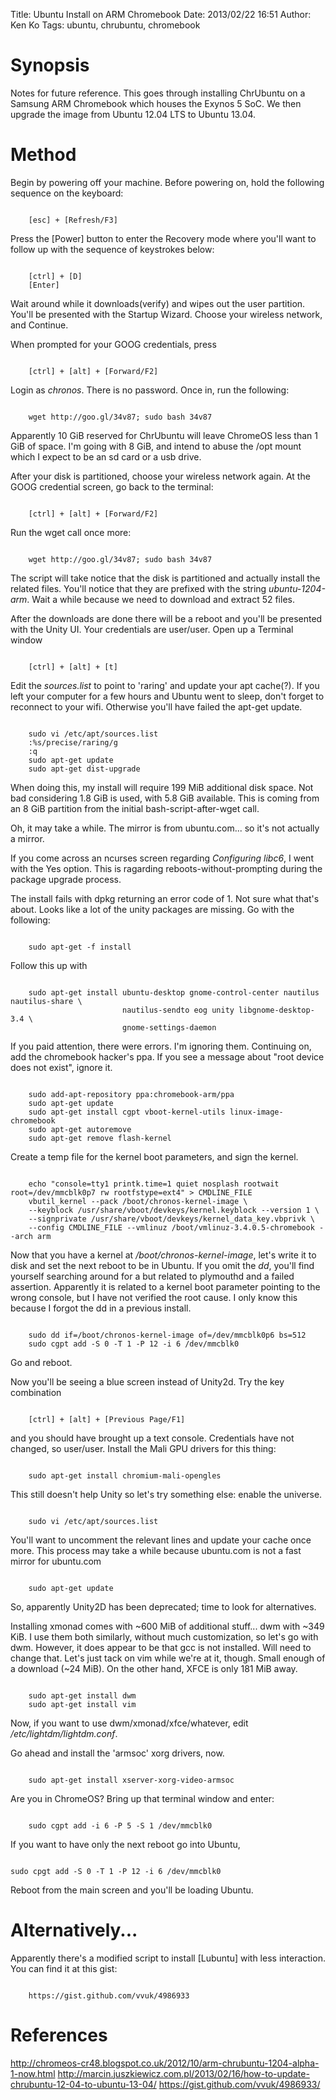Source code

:Title: Ubuntu Install on ARM Chromebook
Date: 2013/02/22 16:51
Author: Ken Ko
Tags: ubuntu, chrubuntu, chromebook

Synopsis
========
Notes for future reference. This goes through installing ChrUbuntu 
on a Samsung ARM Chromebook which houses the Exynos 5 SoC. We then
upgrade the image from Ubuntu 12.04 LTS to Ubuntu 13.04.

Method
======
Begin by powering off your machine. Before powering on, hold the following
sequence on the keyboard:

<code>
    [esc] + [Refresh/F3]
</code>

Press the [Power] button to enter the Recovery mode where you'll want to
follow up with the sequence of keystrokes below:

<code>
    [ctrl] + [D]
    [Enter]
</code>

Wait around while it downloads(verify) and wipes out the user partition.
You'll be presented with the Startup Wizard. 
Choose your wireless network, and Continue.

When prompted for your GOOG credentials, press 

<code>
    [ctrl] + [alt] + [Forward/F2]
</code>

Login as _chronos_. There is no password.
Once in, run the following:

<code>
    wget http://goo.gl/34v87; sudo bash 34v87
</code>

Apparently 10 GiB reserved for ChrUbuntu will leave ChromeOS less than
1 GiB of space. I'm going with 8 GiB, and intend to abuse the /opt mount
which I expect to be an sd card or a usb drive. 

After your disk is partitioned, choose your wireless network again.
At the GOOG credential screen, go back to the terminal:

<code>
    [ctrl] + [alt] + [Forward/F2]
</code>

Run the wget call once more:

<code>
    wget http://goo.gl/34v87; sudo bash 34v87
</code>

The script will take notice that the disk is partitioned and actually 
install the related files. You'll notice that they are prefixed with 
the string _ubuntu-1204-arm_. Wait a while because we need to download
and extract 52 files.

After the downloads are done there will be a reboot and you'll be presented
with the Unity UI. Your credentials are user/user. Open up a Terminal 
window

<code>
    [ctrl] + [alt] + [t]
</code>

Edit the _sources.list_ to point to 'raring' and update your apt cache(?).
If you left your computer for a few hours and Ubuntu went to sleep, don't forget
to reconnect to your wifi. Otherwise you'll have failed the apt-get update. 

<code>
    sudo vi /etc/apt/sources.list
    :%s/precise/raring/g
    :q
    sudo apt-get update
    sudo apt-get dist-upgrade
</code>

When doing this, my install will require 199 MiB additional disk space. Not bad
considering 1.8 GiB is used, with 5.8 GiB available. This is coming from an 8 GiB
partition from the initial bash-script-after-wget call. 

Oh, it may take a while. The mirror is from ubuntu.com... so it's not actually a mirror. 

If you come across an ncurses screen regarding _Configuring libc6_, I went with the Yes
option. This is ragarding reboots-without-prompting during the package upgrade 
process. 

The install fails with dpkg returning an error code of 1. Not sure what that's about. 
Looks like a lot of the unity packages are missing. Go with the following:

<code>
    sudo apt-get -f install
</code>

Follow this up with

<code>
    sudo apt-get install ubuntu-desktop gnome-control-center nautilus nautilus-share \
                         nautilus-sendto eog unity libgnome-desktop-3.4 \
                         gnome-settings-daemon
</code>

If you paid attention, there were errors. I'm ignoring them.
Continuing on, add the chromebook hacker's ppa. 
If you see a message about "root device does not exist", ignore it.

<code>
    sudo add-apt-repository ppa:chromebook-arm/ppa
    sudo apt-get update
    sudo apt-get install cgpt vboot-kernel-utils linux-image-chromebook
    sudo apt-get autoremove
    sudo apt-get remove flash-kernel
</code>

Create a temp file for the kernel boot parameters, and sign the kernel. 

<code>
    echo "console=tty1 printk.time=1 quiet nosplash rootwait root=/dev/mmcblk0p7 rw rootfstype=ext4" > CMDLINE_FILE
    vbutil_kernel --pack /boot/chronos-kernel-image \
    --keyblock /usr/share/vboot/devkeys/kernel.keyblock --version 1 \
    --signprivate /usr/share/vboot/devkeys/kernel_data_key.vbprivk \
    --config CMDLINE_FILE --vmlinuz /boot/vmlinuz-3.4.0.5-chromebook --arch arm
</code>

Now that you have a kernel at _/boot/chronos-kernel-image_, let's write it to disk and
set the next reboot to be in Ubuntu. If you omit the _dd_, you'll find yourself searching
around for a but related to plymouthd and a failed assertion. Apparently it is 
related to a kernel boot parameter pointing to the wrong console, but I have not 
verified the root cause. I only know this because I forgot the dd in a previous install. 

<code>
    sudo dd if=/boot/chronos-kernel-image of=/dev/mmcblk0p6 bs=512
    sudo cgpt add -S 0 -T 1 -P 12 -i 6 /dev/mmcblk0
</code> 

Go and reboot. 

Now you'll be seeing a blue screen instead of Unity2d. Try the key combination

<code>
    [ctrl] + [alt] + [Previous Page/F1]
</code>

and you should have brought up a text console. Credentials have not changed, so user/user.
Install the Mali GPU drivers for this thing: 

<code>
    sudo apt-get install chromium-mali-opengles
</code>

This still doesn't help Unity so let's try something else: enable the universe.

<code>
    sudo vi /etc/apt/sources.list
</code>

You'll want to uncomment the relevant lines and update your cache once more. This 
process may take a while because ubuntu.com is not a fast mirror for ubuntu.com

<code>
    sudo apt-get update
</code>

So, apparently Unity2D has been deprecated; time to look for alternatives.

Installing xmonad comes with ~600 MiB of additional stuff... dwm with ~349 KiB. 
I use them both similarly, without much customization, so let's go with dwm. However,
it does appear to be that gcc is not installed. Will need to change that. Let's just
tack on vim while we're at it, though. Small enough of a download (~24 MiB). On the other
hand, XFCE is only 181 MiB away.

<code>
    sudo apt-get install dwm
    sudo apt-get install vim
</code>

Now, if you want to use dwm/xmonad/xfce/whatever, edit _/etc/lightdm/lightdm.conf_. 

Go ahead and install the 'armsoc' xorg drivers, now.

<code>
    sudo apt-get install xserver-xorg-video-armsoc
</code>


Are you in ChromeOS? Bring up that terminal window and enter:

<code>
    sudo cgpt add -i 6 -P 5 -S 1 /dev/mmcblk0
</code>

If you want to have only the next reboot go into Ubuntu,

<code>
sudo cpgt add -S 0 -T 1 -P 12 -i 6 /dev/mmcblk0
</code>


Reboot from the main screen and you'll be loading Ubuntu. 

Alternatively...
================
Apparently there's a modified script to install [Lubuntu] with less interaction.
You can find it at this gist: 

<code>
    https://gist.github.com/vvuk/4986933
</code>

References
==========
http://chromeos-cr48.blogspot.co.uk/2012/10/arm-chrubuntu-1204-alpha-1-now.html
http://marcin.juszkiewicz.com.pl/2013/02/16/how-to-update-chrubuntu-12-04-to-ubuntu-13-04/
https://gist.github.com/vvuk/4986933/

◇ ◇ ◇

## PROBLEM TO SOLVE
Number of lines containing the word "downloads" in the listing: state it, and add no other text.

## PROBLEM SOLUTION
2